Dione Carlos para Leda Maria Martins | 13 Cartas Imaginadas

DIONE CARLOS
Nascida no
Rio de Janeiro, é dramaturga formada pela SP Escola de Teatro. Cursou Jornalismo na Universidade Metodista de São Paulo. Atua como dramaturga em parceria com várias cias de teatro. Possui quinze textos encenados, entre eles “Revoltar” e “Bonita”. Lançou seu primeiro livro, “Dramaturgias do Front”, em 2017. É orientadora artística da ELT, Escola Livre de teatro de Santo André.

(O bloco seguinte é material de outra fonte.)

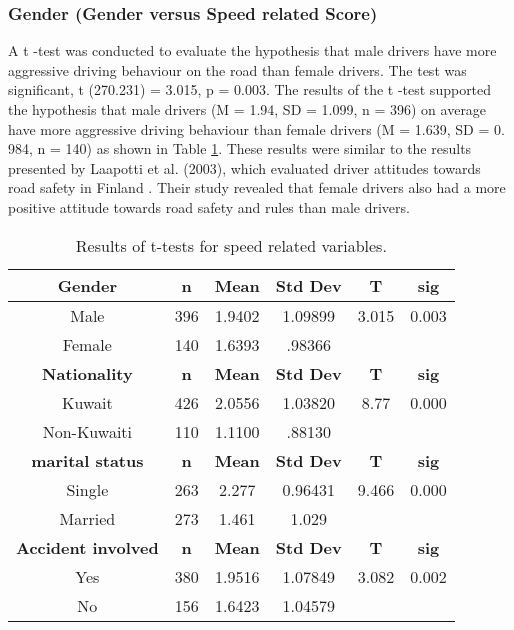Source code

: \documentclass[preprint,12pt,a4paper,authoryear]{elsarticle}
\begin{document}
\begin{linenumbers}
\subsubsection{Gender (Gender versus Speed related Score)}

A t -test was conducted to evaluate the hypothesis that male drivers have more aggressive driving behaviour on the road than female drivers. The test was significant, t (270.231) = 3.015, p = 0.003. The results of the t -test supported the hypothesis that male drivers (M = 1.94, SD = 1.099, n = 396) on average have more aggressive driving behaviour than female drivers (M = 1.639, SD = 0. 984, n = 140) as shown in Table \ref{tab:sexdiff}. These results were similar to the results presented by Laapotti et al. (2003), which evaluated driver attitudes towards road safety in Finland \citep{Laapotti2003}. Their study revealed that female drivers also had a more positive attitude towards road safety and rules than male drivers.

\begin{table}[H]
\centering
\caption{Results of t-tests for speed related variables.}
\label{tab:sexdiff}
\begin{tabular}{@{}cccccc@{}}
\toprule
\textbf{Gender} & \textbf{n} & \textbf{Mean} & \textbf{Std Dev} & \textbf{T} & \textbf{sig} \\ \midrule
Male & 396 & 1.9402 & 1.09899 & 3.015 & 0.003 \\
Female & 140 & 1.6393 & .98366 &  &  \\ \midrule
\textbf{Nationality} & \textbf{n} & \textbf{Mean} & \textbf{Std Dev} & \textbf{T} & \textbf{sig} \\ \midrule
Kuwait & 426 & 2.0556 & 1.03820 & 8.77 & 0.000 \\
Non-Kuwaiti & 110 & 1.1100 & .88130 &  &  \\ \midrule
\textbf{marital status} & \textbf{n} & \textbf{Mean} & \textbf{Std Dev} & \textbf{T} & \textbf{sig} \\ \midrule
Single & 263 & 2.277 & 0.96431 & 9.466 & 0.000 \\
Married & 273 & 1.461 & 1.029 &  &  \\ \midrule
\textbf{Accident involved} & \textbf{n} & \textbf{Mean} & \textbf{Std Dev} & \textbf{T} & \textbf{sig} \\ \midrule
Yes & 380 & 1.9516 & 1.07849 & 3.082 & 0.002 \\
No & 156 & 1.6423 & 1.04579 &  &  \\ \bottomrule
\end{tabular}
\end{table}


\end{linenumbers}
\end{document}
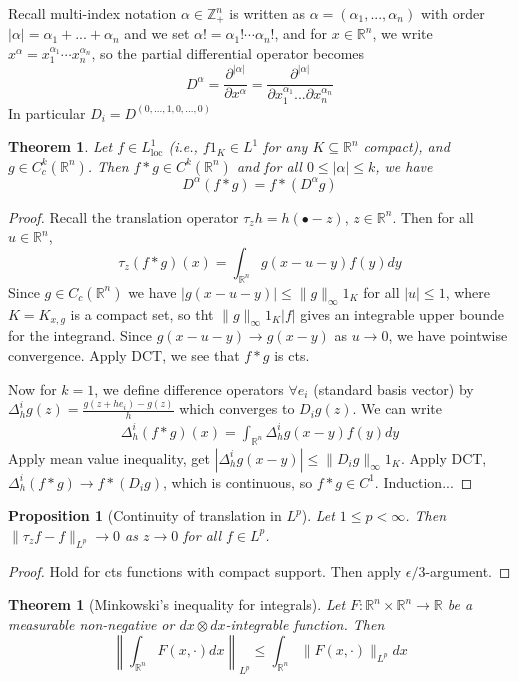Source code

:\documentclass{article}
\theoremstyle{definition}
\theoremstyle{remark}
\theoremstyle{plain}
\newtheorem{thm}[defn]{Theorem}
\newtheorem{prop}[defn]{Proposition}
\newcommand{\ZZ}{\mathbb{Z}}
\newcommand{\RR}{\mathbb{R}}
\begin{document}
Recall multi-index notation $\alpha\in\ZZ_+^n$ is written as $\alpha=(\alpha_1,...,\alpha_n)$ with order $|\alpha|=\alpha_1+...+\alpha_n$ and we set $\alpha!=\alpha_1!\cdots\alpha_n!$, and for $x\in\RR^n$, we write $x^\alpha=x_1^{\alpha_1}\cdots x_n^{\alpha_n}$, so the partial differential operator becomes
\[D^\alpha=\dfrac{\partial^{|\alpha|}}{\partial x^\alpha}=\dfrac{\partial^{|\alpha|}}{\partial x_1^{\alpha_1}...\partial x_n^{\alpha_n}}\]
In particular $D_i=D^{(0,...,1,0,...,0)}$
\begin{thm}
    Let $f\in L^1_{\text{loc}}$ (i.e., $f1_K\in L^1$ for any $K\subseteq\RR^n$ compact), and $g\in C^k_c(\RR^n)$. Then $f\ast g\in C^k(\RR^n)$ and for all $0\le|\alpha|\le k$, we have
    \[D^\alpha(f\ast g)=f\ast(D^\alpha g)\]
\end{thm}
\begin{proof}
    Recall the translation operator $\tau_zh=h(\bullet-z)$, $z\in\RR^n$. Then for all $u\in\RR^n$,
    \[\tau_z(f\ast g)(x)=\int_{\RR^n}g(x-u-y)f(y)dy\]
    Since $g\in C_c(\RR^n)$ we have $|g(x-u-y)|\le\|g\|_\infty1_K$ for all $|u|\le 1$, where $K=K_{x,g}$ is a compact set, so tht $\|g\|_\infty1_K|f|$ gives an integrable upper bounde for the integrand. Since $g(x-u-y)\to g(x-y)$ as $u\to 0$, we have pointwise convergence. Apply DCT, we see that $f\ast g$ is cts.

    Now for $k=1$, we define difference operators $\forall e_i$ (standard basis vector) by $\Delta^i_hg(z)=\frac{g(z+he_i)-g(z)}{h}$ which converges to $D_ig(z)$. We can write
    \begin{align*}
        \Delta_h^i(f\ast g)(x)=\int_{\RR^n}\Delta_h^ig(x-y)f(y)dy
    \end{align*}
    Apply mean value inequality, get $|\Delta_h^ig(x-y)|\le\|D_ig\|_\infty1_K$. Apply DCT, $\Delta_h^i(f\ast g)\to f\ast(D_ig)$, which is continuous, so $f\ast g\in C^1$. Induction...
\end{proof}
\begin{prop}[Continuity of translation in $L^p$]
    Let $1\le p<\infty$. Then $\|\tau_zf-f\|_{L^p}\to 0$ as $z\to 0$ for all $f\in L^p$.
\end{prop}
\begin{proof}
    Hold for cts functions with compact support. Then apply $\epsilon/3$-argument.
\end{proof}
\begin{thm}[Minkowski's inequality for integrals]
    Let $F:\RR^n\times\RR^n\to\RR$ be a measurable non-negative or $dx\otimes dx$-integrable function. Then
    \[\left\|\int_{\RR^n}F(x,\cdot)dx\right\|_{L^p}\le\int_{\RR^n}\|F(x,\cdot)\|_{L^p}dx\]
\end{thm}
\end{document}
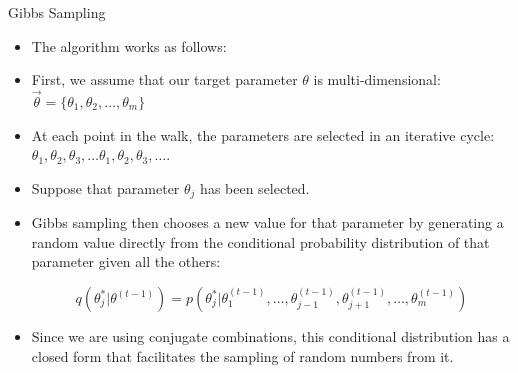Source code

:\documentclass[handout]{beamer}
\begin{document}
\begin{frame}{Gibbs Sampling}
\scriptsize{

\begin{itemize}


\item The algorithm works as follows:

\item First, we assume that our target parameter $\theta$ is multi-dimensional: $\vec{\theta}=\{\theta_1,\theta_2,\dots,\theta_m\}$

\item At each point in the walk, the parameters are selected in an iterative cycle: $\theta_1, \theta_2, \theta_3 , \dots \theta_1, \theta_2, \theta_3, \dots.$

\item Suppose that parameter $\theta_j$ has been selected.

\item Gibbs sampling then chooses a new value for that parameter by generating a random value directly from
the conditional probability distribution of that parameter given all the others:

\begin{displaymath}
q(\theta^{*}_j|\theta^{(t-1)}) = p(\theta^{*}_j | \theta^{(t-1)}_1,\dots, \theta^{(t-1)}_{j-1}, \theta^{(t-1)}_{j+1}, \dots,\theta^{(t-1)}_m)
\end{displaymath}


\item Since we are using conjugate combinations, this conditional distribution has a closed form that facilitates the sampling of random numbers from it.



\end{itemize}


} 
\end{frame}
\end{document}
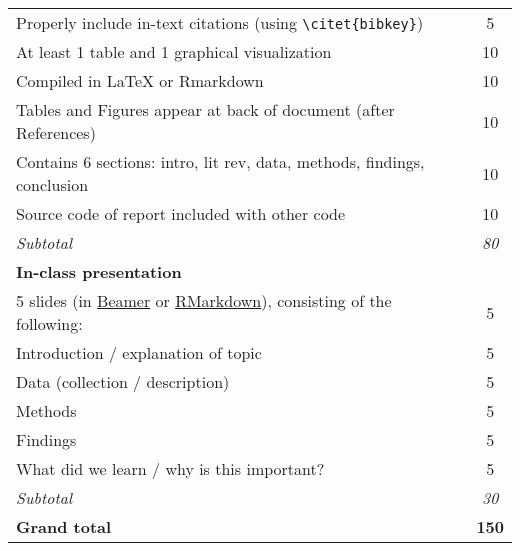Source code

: \documentclass[12pt,english]{article}
\begin{document}
\begin{center}
{\begin{tabular}{l|c|c}
Properly include in-text citations (using \texttt{\textbackslash citet\{bibkey\}})           &               & 5                        \\
At least 1 table and 1 graphical visualization                                               &               & 10                       \\
Compiled in LaTeX or Rmarkdown                                                               &               & 10                       \\
Tables and Figures appear at back of document (after References)                             &               & 10                       \\
Contains 6 sections: intro, lit rev, data, methods, findings, conclusion                     &               & 10                       \\
Source code of report included with other code                                               &               & 10                       \\
\hline
\textit{Subtotal}                                                                            &               & \textit{80}              \\
\hline
\textbf{In-class presentation}                                                               &               &                          \\
5 slides (in \href{https://www.overleaf.com/learn/latex/Beamer}{Beamer} or \href{https://rmarkdown.rstudio.com/lesson-11.html}{RMarkdown}), consisting of the following: & & 5 \\
Introduction / explanation of topic                                                          &               & 5                        \\
Data (collection / description)                                                              &               & 5                        \\
Methods                                                                                      &               & 5                        \\
Findings                                                                                     &               & 5                        \\
What did we learn / why is this important?                                                   &               & 5                        \\
\hline
\textit{Subtotal}                                                                            &               & \textit{30}              \\
\hline
\textbf{Grand total}                                                                         &               & \textbf{150}            \\
\hline
\end{tabular}
}
\end{center}

\end{document}
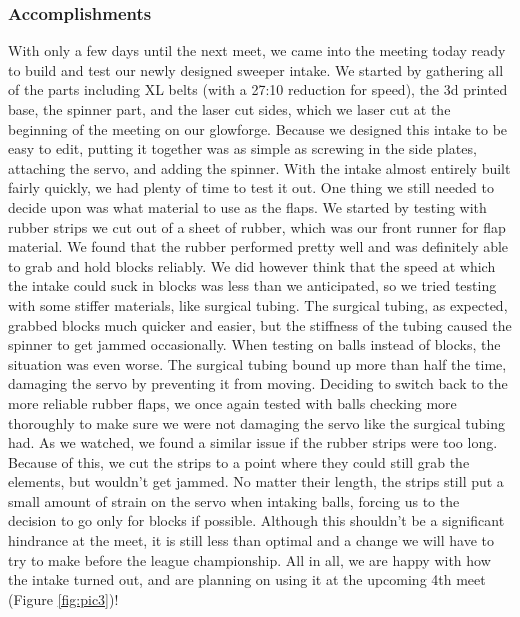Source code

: \subsubsection*{Accomplishments}
With only a few days until the next meet, we came into the meeting today ready to build and test our newly designed sweeper intake. We started by gathering all of the parts including XL belts (with a 27:10 reduction for speed), the 3d printed base, the spinner part, and the laser cut sides, which we laser cut at the beginning of the meeting on our glowforge. Because we designed this intake to be easy to edit, putting it together was as simple as screwing in the side plates, attaching the servo, and adding the spinner. With the intake almost entirely built fairly quickly, we had plenty of time to test it out. One thing we still needed to decide upon was what material to use as the flaps. We started by testing with rubber strips we cut out of a sheet of rubber, which was our front runner for flap material. We found that the rubber performed pretty well and was definitely able to grab and hold blocks reliably. We did however think that the speed at which the intake could suck in blocks was less than we anticipated, so we tried testing with some stiffer materials, like surgical tubing. The surgical tubing, as expected, grabbed blocks much quicker and easier, but the stiffness of the tubing caused the spinner to get jammed occasionally. When testing on balls instead of blocks, the situation was even worse. The surgical tubing bound up more than half the time, damaging the servo by preventing it from moving. Deciding to switch back to the more reliable rubber flaps, we once again tested with balls checking more thoroughly to make sure we were not damaging the servo like the surgical tubing had. As we watched, we found a similar issue if the rubber strips were too long. Because of this, we cut the strips to a point where they could still grab the elements, but wouldn’t get jammed. No matter their length, the strips still put a small amount of strain on the servo when intaking balls, forcing us to the decision to go only for blocks if possible. Although this shouldn't be a significant hindrance at the meet, it is still less than optimal and a change we will have to try to make before the league championship. All in all, we are happy with how the intake turned out, and are planning on using it at the upcoming 4th meet (Figure \ref{fig:pic3})!


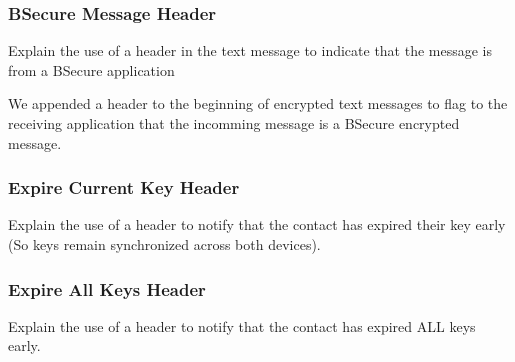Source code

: \subsubsection{BSecure Message Header}
Explain the use of a header in the text message to indicate that the message is from a BSecure application

We appended a header to the beginning of encrypted text messages to flag to the receiving application that
the incomming message is a BSecure encrypted message.

\subsubsection{Expire Current Key Header}
Explain the use of a header to notify that the contact has expired their key early (So keys remain synchronized across both devices).

\subsubsection{Expire All Keys Header}
Explain the use of a header to notify that the contact has expired ALL keys early.


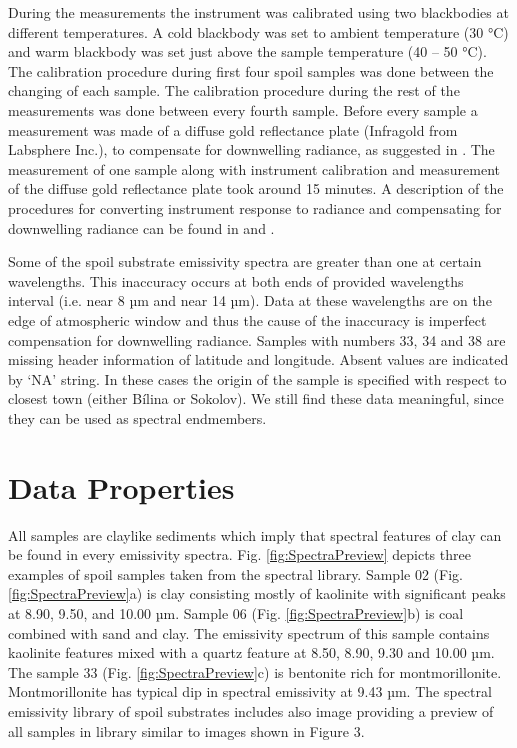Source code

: During the measurements the instrument was calibrated using two blackbodies at different temperatures. A cold blackbody was set to ambient temperature (30 °C) and warm blackbody was set just above the sample temperature (40 – 50 °C). The calibration procedure during first four spoil samples was done between the changing of each sample. The calibration procedure during the rest of the measurements was done between every fourth sample. Before every sample a measurement was made of a diffuse gold reflectance plate (Infragold from Labsphere Inc.), to compensate for downwelling radiance, as suggested in \cite{GV13}. The measurement of one sample along with instrument calibration and measurement of the diffuse gold reflectance plate took around 15 minutes. A description of the procedures for converting instrument response to radiance and compensating for downwelling radiance can be found in \cite{HJ98} and \cite{HK96}.

Some of the spoil substrate emissivity spectra are greater than one at certain wavelengths. This inaccuracy occurs at both ends of provided wavelengths interval (i.e. near 8 µm and near 14 µm). Data at these wavelengths are on the edge of atmospheric window and thus the cause of the inaccuracy is imperfect compensation for downwelling radiance. Samples with numbers 33, 34 and 38 are missing header information of latitude and longitude. Absent values are indicated by ‘NA’ string. In these cases the origin of the sample is specified with respect to closest town (either Bílina or Sokolov). We still find these data meaningful, since they can be used as spectral endmembers.


\section{Data Properties}

All samples are claylike sediments which imply that spectral features of clay can be found in every emissivity spectra. Fig. \ref{fig:SpectraPreview} depicts three examples of spoil samples taken from the spectral library. Sample 02 (Fig. \ref{fig:SpectraPreview}a) is clay consisting mostly of kaolinite with significant peaks at 8.90, 9.50, and 10.00 µm. Sample 06 (Fig. \ref{fig:SpectraPreview}b) is coal combined with sand and clay. The emissivity spectrum of this sample contains kaolinite features mixed with a quartz feature at 8.50, 8.90, 9.30 and 10.00 µm. The sample 33 (Fig. \ref{fig:SpectraPreview}c) is bentonite rich for montmorillonite. Montmorillonite has typical dip in spectral emissivity at 9.43 µm. The spectral emissivity library of spoil substrates includes also image providing a preview of all samples in library similar to images shown in Figure 3.

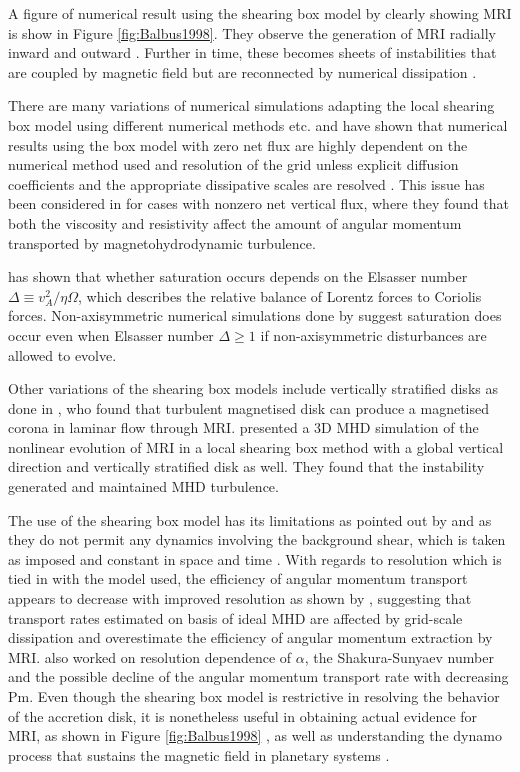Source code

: \documentclass{jfm}
\begin{document}
A figure of numerical result using the shearing box model by \cite{Balbus1998}
clearly showing MRI  is show in Figure \ref{fig:Balbus1998}. They observe the
generation of MRI radially inward and outward \cite{Balbus1991}. Further in
time, these becomes sheets of instabilities \cite{Hawley1992} that are coupled
by magnetic field but are reconnected by numerical dissipation
\cite{Julien2010}.

There are many variations of numerical simulations adapting the local shearing
box model using different numerical methods etc. \cite{Fromang&Papaloizou2007}
and \cite{Fromang2007} have shown that numerical results using the box model
with zero net flux are highly dependent on the numerical method used and
resolution of the grid unless explicit diffusion coefficients and the
appropriate dissipative scales are resolved . This issue has been considered in
\cite{Lesur2007} for cases with nonzero net vertical flux, where they found
that both the viscosity and resistivity affect the amount of angular momentum
transported by magnetohydrodynamic turbulence.

\cite{Sano1998} has shown that whether saturation occurs depends on the
Elsasser number $\Delta \equiv v^2_A/\eta \Omega$, which describes the relative
balance of Lorentz forces to Coriolis forces. Non-axisymmetric numerical
simulations done by \cite{Fleming2000} suggest saturation does occur even when
Elsasser number $  \Delta \ge 1$ if non-axisymmetric disturbances are allowed
to evolve.

Other variations of the shearing box models include vertically stratified disks
as done in \cite{Miller1999}, who found that turbulent magnetised disk can
produce a magnetised corona in laminar flow through MRI. \cite{Stone1996}
presented a 3D MHD simulation of the nonlinear evolution of MRI in a local
shearing box method with a global vertical direction and vertically stratified
disk as well. They found that the instability generated and maintained MHD
turbulence.

The use of the shearing box model has its limitations as pointed out by
\cite{Hawley1995} and \cite{Regev2008} as they do not permit any dynamics
involving the background shear, which is taken as imposed and constant in space
and time \citep{Regev2008}. With regards to resolution which is tied in with
the model used, the efficiency of angular momentum transport appears to
decrease with improved resolution as shown by \cite{Fromang2007}, suggesting
that transport rates estimated on basis of ideal MHD are affected by grid-scale
dissipation and overestimate the efficiency of angular momentum extraction by
MRI.  \cite{Kapyla2011} also worked on resolution dependence of $\alpha$, the
Shakura-Sunyaev number and the possible decline of the angular momentum
transport rate with decreasing Pm. Even though the shearing box model is
restrictive in resolving the behavior of the accretion disk, it is nonetheless
useful in obtaining actual evidence for MRI, as shown in Figure
\ref{fig:Balbus1998} \citep{Balbus1998}, as well as understanding the dynamo
process that sustains the magnetic field in planetary systems \cite{Lesur2008}.
\end{document}

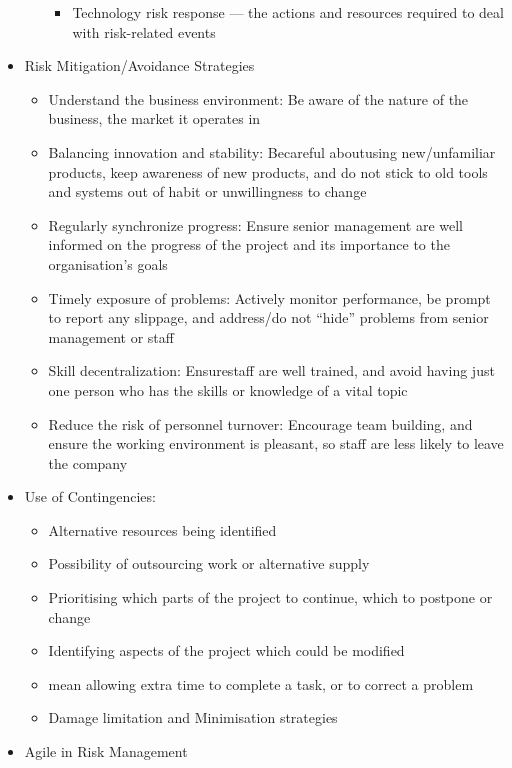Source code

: \documentclass[12pt,openany]{book}
\begin{document}
\begin{itemize}
\begin{itemize}
\begin{itemize}
            \item Technology risk response --- the actions and resources required to deal with risk-related events
        \end{itemize}
    \end{itemize}
    \item Risk Mitigation/Avoidance Strategies
    \begin{itemize}
        \item Understand the business environment: Be aware of the nature of the business, the market it operates in
        \item Balancing innovation and stability: Becareful aboutusing new/unfamiliar products, keep awareness of new products, and do not stick to old tools and systems out of habit or unwillingness to change
        \item Regularly synchronize progress: Ensure senior management are well informed on the progress of the project and its importance to the organisation’s goals
        \item Timely exposure of problems: Actively monitor performance, be prompt to report any slippage, and address/do not “hide” problems from senior management or staff
        \item Skill decentralization: Ensurestaff are well trained, and avoid having just one person who has the skills or knowledge of a vital topic
        \item Reduce the risk of personnel turnover: Encourage team building, and ensure the working environment is pleasant, so staff are less likely to leave the company
    \end{itemize}
    \item Use of Contingencies:
    \begin{itemize}
        \item Alternative resources being identified
        \item Possibility of outsourcing work or alternative supply
        \item Prioritising which parts of the project to continue, which to postpone or change
        \item Identifying aspects of the project which could be modified
        \item mean allowing extra time to complete a task, or to correct a problem
        \item Damage limitation and Minimisation strategies
    \end{itemize}
    \item Agile in Risk Management

\end{itemize}
\end{document}
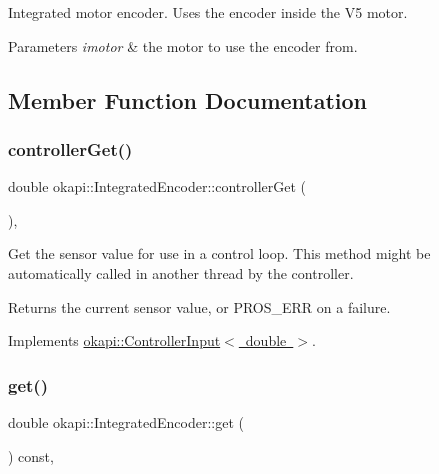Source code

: Integrated motor encoder. Uses the encoder inside the V5 motor.


\begin{DoxyParams}{Parameters}
{\em imotor} & the motor to use the encoder from. \\
\hline
\end{DoxyParams}


\subsection{Member Function Documentation}
\mbox{\label{classokapi_1_1IntegratedEncoder_a5898ddc979b9cf2bcee0da3d440f28f8}} 
\subsubsection{\texorpdfstring{controllerGet()}{controllerGet()}}
{\footnotesize\ttfamily double okapi\+::\+Integrated\+Encoder\+::controller\+Get (\begin{DoxyParamCaption}{ }\end{DoxyParamCaption})\hspace{0.3cm}{\ttfamily [override]}, {\ttfamily [virtual]}}

Get the sensor value for use in a control loop. This method might be automatically called in another thread by the controller.

\begin{DoxyReturn}{Returns}
the current sensor value, or {\ttfamily P\+R\+O\+S\+\_\+\+E\+RR} on a failure. 
\end{DoxyReturn}


Implements \mbox{\hyperlink{classokapi_1_1ControllerInput_a3c6c86d897983f367928a93890551e17}{okapi\+::\+Controller\+Input$<$ double $>$}}.

\mbox{\label{classokapi_1_1IntegratedEncoder_af3fe091ddf4b7f36443a5616bfedc3cb}} 
\subsubsection{\texorpdfstring{get()}{get()}}
{\footnotesize\ttfamily double okapi\+::\+Integrated\+Encoder\+::get (\begin{DoxyParamCaption}{ }\end{DoxyParamCaption}) const\hspace{0.3cm}{\ttfamily [override]}, {\ttfamily [virtual]}}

LEDA MARIA MARTINS (Rio de Janeiro, 1955) 
É
poeta, ensaísta e dramaturga. Tem livros e ensaios teóricos publicados no Brasil, no exterior e criações no teatro e na performance. Entre os títulos publicados, estão A Cena em Sombras” (Perspectiva, 1995) e Afrografias da Memória” (Perspectiva, 1995). É Doutora em Letras-Literatura Comparada pela Universidade Federal de Minas Gerais e pós-doutorados em Estudos da Performance pela New York University, Tisch School of the Arts, Department of Performance Studies, (1999-2000 e 2009).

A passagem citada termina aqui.